• _PROBLEM DETAILS_: Each line containing the string "DataTypeTok" should be copied out of the entries.

• _DATA SHOWN_:
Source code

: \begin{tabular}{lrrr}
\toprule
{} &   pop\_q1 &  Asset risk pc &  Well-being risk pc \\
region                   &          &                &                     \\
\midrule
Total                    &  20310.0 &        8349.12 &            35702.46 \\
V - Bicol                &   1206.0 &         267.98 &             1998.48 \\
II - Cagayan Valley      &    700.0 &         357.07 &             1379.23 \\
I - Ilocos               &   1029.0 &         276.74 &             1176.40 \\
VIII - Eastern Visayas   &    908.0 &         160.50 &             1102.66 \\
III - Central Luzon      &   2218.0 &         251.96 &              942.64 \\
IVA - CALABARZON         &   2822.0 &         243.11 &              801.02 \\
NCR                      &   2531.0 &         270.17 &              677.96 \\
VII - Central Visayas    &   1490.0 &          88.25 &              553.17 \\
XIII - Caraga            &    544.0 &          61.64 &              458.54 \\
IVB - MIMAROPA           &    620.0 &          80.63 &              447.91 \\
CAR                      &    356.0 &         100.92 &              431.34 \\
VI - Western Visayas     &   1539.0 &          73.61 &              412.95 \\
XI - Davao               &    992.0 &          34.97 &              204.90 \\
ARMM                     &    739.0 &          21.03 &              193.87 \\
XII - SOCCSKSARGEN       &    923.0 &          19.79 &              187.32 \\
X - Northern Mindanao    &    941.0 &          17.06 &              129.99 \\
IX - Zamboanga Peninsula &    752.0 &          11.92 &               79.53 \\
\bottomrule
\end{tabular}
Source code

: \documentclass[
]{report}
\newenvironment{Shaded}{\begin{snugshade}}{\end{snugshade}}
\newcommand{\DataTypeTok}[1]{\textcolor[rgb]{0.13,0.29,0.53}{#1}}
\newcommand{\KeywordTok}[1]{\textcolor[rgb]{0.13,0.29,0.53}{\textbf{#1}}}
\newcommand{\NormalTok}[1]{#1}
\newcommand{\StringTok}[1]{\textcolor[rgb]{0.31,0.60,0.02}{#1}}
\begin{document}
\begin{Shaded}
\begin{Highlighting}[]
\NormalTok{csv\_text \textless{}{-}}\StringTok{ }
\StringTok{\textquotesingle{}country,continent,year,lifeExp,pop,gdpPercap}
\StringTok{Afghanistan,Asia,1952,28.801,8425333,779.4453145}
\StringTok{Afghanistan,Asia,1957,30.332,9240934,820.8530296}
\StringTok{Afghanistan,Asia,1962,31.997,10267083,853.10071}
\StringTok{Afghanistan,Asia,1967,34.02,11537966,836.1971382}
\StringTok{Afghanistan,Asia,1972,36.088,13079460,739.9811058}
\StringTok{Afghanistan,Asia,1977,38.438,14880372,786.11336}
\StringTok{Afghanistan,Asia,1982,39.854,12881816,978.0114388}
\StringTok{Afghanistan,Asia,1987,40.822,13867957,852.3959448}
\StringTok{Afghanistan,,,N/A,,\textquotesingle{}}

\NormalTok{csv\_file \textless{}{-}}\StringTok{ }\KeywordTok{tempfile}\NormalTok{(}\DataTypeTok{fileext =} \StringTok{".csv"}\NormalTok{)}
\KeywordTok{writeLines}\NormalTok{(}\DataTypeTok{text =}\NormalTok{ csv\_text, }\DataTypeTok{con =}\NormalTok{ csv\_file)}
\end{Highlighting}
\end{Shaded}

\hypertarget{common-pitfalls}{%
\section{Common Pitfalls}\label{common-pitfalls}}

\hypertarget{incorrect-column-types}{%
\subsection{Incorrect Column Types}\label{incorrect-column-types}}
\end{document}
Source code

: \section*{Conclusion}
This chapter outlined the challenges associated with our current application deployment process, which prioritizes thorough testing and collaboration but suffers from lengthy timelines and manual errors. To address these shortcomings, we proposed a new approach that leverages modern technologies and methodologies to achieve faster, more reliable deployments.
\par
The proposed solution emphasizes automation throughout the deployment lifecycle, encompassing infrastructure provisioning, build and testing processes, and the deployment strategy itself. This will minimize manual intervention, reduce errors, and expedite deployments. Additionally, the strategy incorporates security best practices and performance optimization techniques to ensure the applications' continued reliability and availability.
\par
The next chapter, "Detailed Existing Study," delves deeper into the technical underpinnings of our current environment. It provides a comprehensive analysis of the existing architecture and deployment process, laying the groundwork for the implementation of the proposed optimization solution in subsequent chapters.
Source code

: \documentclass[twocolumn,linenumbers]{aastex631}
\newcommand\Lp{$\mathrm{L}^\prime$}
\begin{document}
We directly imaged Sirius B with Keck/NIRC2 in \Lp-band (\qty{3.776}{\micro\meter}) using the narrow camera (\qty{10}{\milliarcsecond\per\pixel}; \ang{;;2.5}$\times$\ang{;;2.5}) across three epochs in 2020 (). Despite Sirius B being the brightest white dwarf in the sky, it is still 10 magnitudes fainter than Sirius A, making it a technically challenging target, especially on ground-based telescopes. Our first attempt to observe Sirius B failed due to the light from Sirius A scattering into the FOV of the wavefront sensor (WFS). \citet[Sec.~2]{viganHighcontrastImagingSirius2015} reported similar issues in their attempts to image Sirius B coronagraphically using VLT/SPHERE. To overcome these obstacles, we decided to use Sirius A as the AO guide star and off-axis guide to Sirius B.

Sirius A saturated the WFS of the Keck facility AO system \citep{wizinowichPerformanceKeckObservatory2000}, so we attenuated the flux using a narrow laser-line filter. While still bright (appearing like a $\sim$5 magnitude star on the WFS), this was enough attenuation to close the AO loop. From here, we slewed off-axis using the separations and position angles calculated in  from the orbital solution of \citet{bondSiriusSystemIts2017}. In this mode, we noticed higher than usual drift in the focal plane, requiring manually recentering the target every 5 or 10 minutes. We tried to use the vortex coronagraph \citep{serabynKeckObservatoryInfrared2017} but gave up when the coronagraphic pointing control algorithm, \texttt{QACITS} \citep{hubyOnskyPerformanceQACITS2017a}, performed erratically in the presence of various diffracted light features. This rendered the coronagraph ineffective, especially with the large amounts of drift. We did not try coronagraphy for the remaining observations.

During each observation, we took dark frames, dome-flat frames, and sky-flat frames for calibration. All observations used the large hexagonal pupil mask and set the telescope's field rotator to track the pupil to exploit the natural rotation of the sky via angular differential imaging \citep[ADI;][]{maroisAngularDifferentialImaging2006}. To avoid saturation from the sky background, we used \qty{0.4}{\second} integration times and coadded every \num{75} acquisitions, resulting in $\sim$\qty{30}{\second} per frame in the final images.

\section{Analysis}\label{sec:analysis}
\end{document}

• _EXERCISE ANSWER_:
\newcommand{\DataTypeTok}[1]{\textcolor[rgb]{0.13,0.29,0.53}{#1}}
\NormalTok{csv\_file \textless{}{-}}\StringTok{ }\KeywordTok{tempfile}\NormalTok{(}\DataTypeTok{fileext =} \StringTok{".csv"}\NormalTok{)}
\KeywordTok{writeLines}\NormalTok{(}\DataTypeTok{text =}\NormalTok{ csv\_text, }\DataTypeTok{con =}\NormalTok{ csv\_file)}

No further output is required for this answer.